We observed freezing of strong tidal jet of ice-free water as it flows under the ice in Lake Vallunden in the Van Mijen Fjord, Spitsbergen. The size of Lake Vallunden is approximately 1.2 km by 650 m, and its depth is 10 m. It is connected to the Van Mijen Fjord by a channel 100 long and 10 m wide. Due to strong tides, periodical tidal current in the channel exceeds 1 m/s. In winter, water temperature in the channel is close to freezing. It strongly cools while propagating along the ice-free channel. The jet of high velocity from the channel continues into the lake and its velocity decreases in the lake. As the strong current diverges and slows down in the lake, the water freezes in close vicinity of the channel. Ice thickness was measured over the entire lake. Intense freezing occurs approximately at a distance of 100 m from the channel where the velocity of the tidal jet decreases. The ice thickness in this region reaches 120 cm, whereas in the entire lake it is 70 cm. A mathematical model is suggested showing the velocity field of diverging and circulating tidal flow in the lake. The model for numerical simulation is based on a system of shallow water equations together with the transport equation.

Figure 1 |

Lake Vallunden is a lake in Spitsbergen approximately 1200 m long, its width is 600–650 m. The mean depth of the lake is 10–11 m. The lake is located near the shallow summit of the fjord at a distance of 55 km from the open ocean. The lake is connected to the Van Mijen Fjord by a channel 100 long and 10 m wide [Marchenko et al., 2013]. Strong tidal currents develop in this channel because the sea level in the fjord changes with the tidal periods. The amplitude of sea surface height in the fjord is approximately $\pm 1$ m. Due to strong tides, periodical tidal current in the channel exceeds 1 m/s. The lake and the fjord are covered with ice in winter, but the channel usually remains ice-free even in very cold winters because of the strong tidal flow in the channel. In winter, water temperature in the ice-free channel is close to freezing. Water strongly cools while propagating along the channel. The jet of high velocity from the channel continues into the lake and its velocity decreases in the lake approximately over a distance of 100 m. Field works were performed in the shallow area located in the end of the Van Mijen Fjord [Marchenko and Morozov, 2013, 2016a]. A chart of the region is shown in Figure 1. We study the continuation of the strong flow from the channel between the Van Mijen Fjord and Lake Vallunden near the Svea settlement (77° 53' N, 16° 46' E). In our previous studies [Marchenko and Morozov, 2013; Morozov et al., 2019] we observed a strong tidal flow in the channel connecting the Van Mijen Fjord and Lake Vallunden (and in Lake Vallunden).
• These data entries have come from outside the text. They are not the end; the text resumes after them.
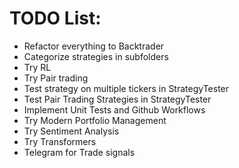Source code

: # TODO List:

- Refactor everything to Backtrader
- Categorize strategies in subfolders
- Try RL
- Try Pair trading
- Test strategy on multiple tickers in StrategyTester
- Test Pair Trading Strategies in StrategyTester
- Implement Unit Tests and Github Workflows
- Try Modern Portfolio Management
- Try Sentiment Analysis
- Try Transformers
- Telegram for Trade signals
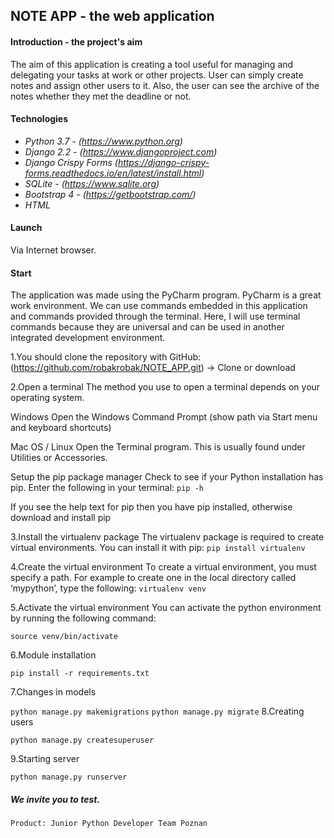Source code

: 
## NOTE APP - the web application

#### Introduction - the project's aim

The aim of this application is creating a tool useful for managing and delegating your tasks at work or other projects.
User can simply create notes and assign other users to it. Also, the user can see the archive of the notes whether they
met the deadline or not.

#### Technologies

* *Python 3.7 -  (https://www.python.org)*
* *Django 2.2 - (https://www.djangoproject.com)*
* *Django Crispy Forms (https://django-crispy-forms.readthedocs.io/en/latest/install.html)*
* *SQLite - (https://www.sqlite.org)*
* *Bootstrap 4 - (https://getbootstrap.com/)*
* *HTML*

#### Launch

Via Internet browser.

#### Start

The application was made using the PyCharm program. 
PyCharm is a great work environment. We can use commands embedded in this application and commands provided through the terminal. 
Here, I will use terminal commands because they are universal and can be used in another integrated development environment.

1.You should clone the repository with GitHub:
(https://github.com/robakrobak/NOTE_APP.git) -> Clone or download

2.Open a terminal
The method you use to open a terminal depends on your operating system.

Windows
Open the Windows Command Prompt (show path via Start menu and keyboard shortcuts)

Mac OS / Linux
Open the Terminal program. This is usually found under Utilities or Accessories.

Setup the pip package manager
Check to see if your Python installation has pip. Enter the following in your terminal:
``
pip -h
``

If you see the help text for pip then you have pip installed, otherwise download and install pip

3.Install the virtualenv package
The virtualenv package is required to create virtual environments.
You can install it with pip:
``
pip install virtualenv
``

4.Create the virtual environment
To create a virtual environment, you must specify a path. For example to create one in the local directory called ‘mypython’, type the following:
``
virtualenv venv
``

5.Activate the virtual environment
You can activate the python environment by running the following command:

``
source venv/bin/activate
``

6.Module installation

``
pip install -r requirements.txt
``

7.Changes in models

``
python manage.py makemigrations
``
``
python manage.py migrate
``
8.Creating users

``
python manage.py createsuperuser
``

9.Starting server

``
python manage.py runserver
``


##### We invite you to test.

    Product: Junior Python Developer Team Poznan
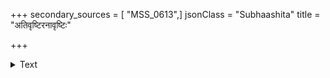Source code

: +++
secondary_sources = [ "MSS_0613",]
jsonClass = "Subhaashita"
title = "अतिवृष्टिरनावृष्टिः"

+++

<details><summary>Text</summary>

अतिवृष्टिरनावृष्टिः शलभाः मूषKआः शुकाः।  
असत्करश्च दण्डश्च परचक्राणि तस्कराः॥
</details>
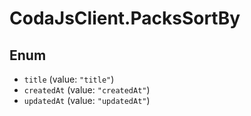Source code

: # CodaJsClient.PacksSortBy

## Enum

* `title` (value: `"title"`)
* `createdAt` (value: `"createdAt"`)
* `updatedAt` (value: `"updatedAt"`)
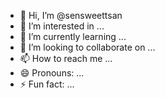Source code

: - 👋 Hi, I’m @sensweettsan
- 👀 I’m interested in ...
- 🌱 I’m currently learning ...
- 💞️ I’m looking to collaborate on ...
- 📫 How to reach me ...
- 😄 Pronouns: ...
- ⚡ Fun fact: ...

<!---
sensweettsan/sensweettsan is a ✨ special ✨ repository because its `README.md` (this file) appears on your GitHub profile.
You can click the Preview link to take a look at your changes.
--->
This tidal flow generates short period internal waves [Marchenko and Morozov, 2016b; Morozov and Pisarev, 2002; Morozov et al., 2019].

The goal of our research is to investigate the influence of very cold-water current on sea ice, which can cause changes in the ice thickness. The strong tidal currents in the channel continue into the lake preventing ice freezing along a narrow strip during relatively warm weather.

Figure 2 |

Field works were performed in 2019 in Lake Vallunden (Spitsbergen) near the channel connecting the lake with the fjord. A narrow ($\sim $1–2 m wide) strip of water in the continuation of the flow from the strip does not freeze (Figure 2). We found an interesting phenomenon: ice thickness at the end of the ice-free strip appeared notably greater than in the lake. The mean ice thickness in the lake was approximately 70 cm.

Figure 3 |

To make a detailed map of the ice thickness near the channel in the northern part of the lake we performed a survey of ice thickness by drilling holes in the ice and measuring ice thickness with a graduated rod. The survey showed that the characteristic size of the region, in which thicker ice was found, is $\sim 100$ m. The region of thicker ice is located immediately near the end of the non-freezing tidal stream and around it. The maximum ice thickness in this region reaches 120 cm. At the border of this region, a significant gradient of ice thickness was found. Ice thickness sharply decreases over several meters to 80–90 cm and then gradually decreases to 70 cm, which is typical for the ice thickness throughout the lake (Figure 3).

We interpret this phenomenon as follows. When water flows into the lake along the non-freezing channel, the water temperature drops almost to the freezing point, and ice crystals and larger slash formations appear at the surface of the stream. This near-freezing water flows under the ice and ice crystals and slash join the ice sheet in the lake.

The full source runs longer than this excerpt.